Iron ore price surges

Iron ore price surges

LKAB loading dock in Narvik

The "inexorable decline" in price of iron ore came to an abrupt halt on Monday with the steelmaking raw material surging 3% thanks to restocking by top consumer China ahead of new year holidays.

The 62% Fe benchmark import price including freight and insurance at the port of Tianjin tracked by The SteelIndex added $1.80 or 2.8% to $65.10 a tonne on Monday.

It was the fourth day in a row of gains and the highest level in more than three weeks. After falling to a fresh-five-and-half year low of $61.10 early February, iron ore has clawed back more than 6%.

The Monday advance in the iron ore price tracked by Metal Bulletin was even more pronounced, with the MBIOI-62 at the port of Qingdao jumping $2.09 a tonne or more than 3% to $65.28.

Sam Walsh, CEO of Rio Tinto, said last week during a conference call to discuss the company's 2014 financial results that as much as 165 million tonnes of output could exit the market this year:

"We estimate that 80 million mt of iron ore will come out this year; beyond that 80 million mt/year there is another 85 million mt at risk," Walsh said

"We're not saying the 85 million mt will definitely come off, but they are higher-cost producers and they will have to drastically reduce their costs," he added.

Last year Walsh went on record as saying roughly 125 million tonnes of supply was flushed out of the market in 2014. Nearly 70% of the reduced output was as a result of high-cost Chinese miners halting operations.

This year it would be different Walsh contends: the bulk of closures won't be inside China, but among the ranks of international miners "already hanging on by their fingernails".

State-owned Swedish iron ore producer LKAB became the latest victim of the low iron ore price on Friday announcing it will cut 400 jobs following a collapse in profitability during the fourth quarter 2014.

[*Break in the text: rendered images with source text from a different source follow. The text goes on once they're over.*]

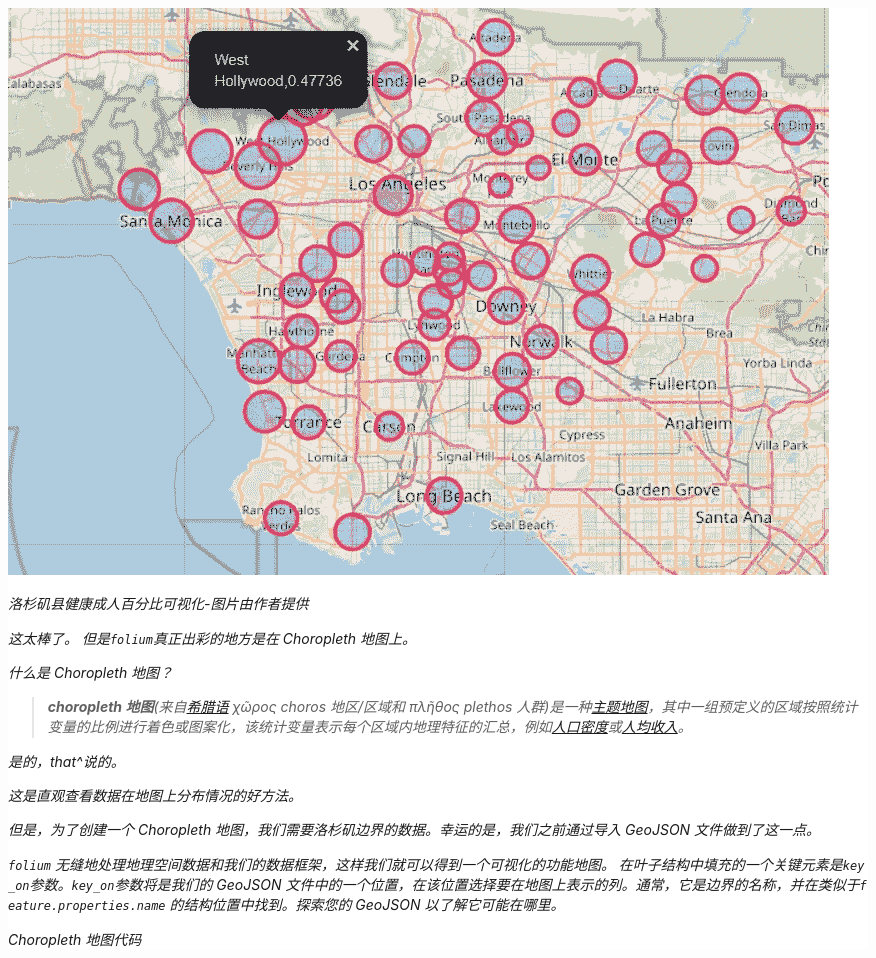 *![](img/91691799cdce7a017517d4cfe9030f00.png)*

*洛杉矶县健康成人百分比可视化-图片由作者提供*

*这太棒了。
但是`folium`真正出彩的地方是在 Choropleth 地图上。*

*什么是 Choropleth 地图？*

> ***choropleth 地图**(来自[希腊语](https://en.wikipedia.org/wiki/Greek_language) *χῶρος choros* 地区/区域和 *πλῆθος plethos* 人群)是一种[主题地图](https://en.wikipedia.org/wiki/Thematic_map)，其中一组预定义的区域按照统计变量的比例进行着色或图案化，该统计变量表示每个区域内地理特征的汇总，例如[人口密度](https://en.wikipedia.org/wiki/Population_density)或[人均收入](https://en.wikipedia.org/wiki/Per-capita_income)。*

*是的，that^说的。*

*这是直观查看数据在地图上分布情况的好方法。*

*但是，为了创建一个 Choropleth 地图，我们需要洛杉矶边界的数据。幸运的是，我们之前通过导入 GeoJSON 文件做到了这一点。*

*`folium` 无缝地处理地理空间数据和我们的数据框架，这样我们就可以得到一个可视化的功能地图。
在叶子结构中填充的一个关键元素是`key_on`参数。`key_on`参数将是我们的 GeoJSON 文件中的一个位置，在该位置选择要在地图上表示的列。通常，它是边界的名称，并在类似于`feature.properties.name`
的结构位置中找到。探索您的 GeoJSON 以了解它可能在哪里。*

*Choropleth 地图代码*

Andy Xie, a closely-followed independent economist based in Shanghai, said last week prices could decline to between $30 – $40 a tonne because only then Chinese mines "will be forced to give up."

The country's domestic miners produce some 350 million – 400 million tonnes a year on a 62% Fe-basis. Around one-third of the many small mines struggling with low iron ore content (average close to 20%) have costs per tonne of more than $100.

These producers have been able to hang on because a large number are owned by steel companies or are located very close to steel plants making mine closure at these vertically-integrated operations a last resort.

In addition the desire to preserve employment and regional revenues in China’s provinces often helps to sustain loss-making industries for some time and there is considerable scope for consolidation and rationalization which could help drive down costs.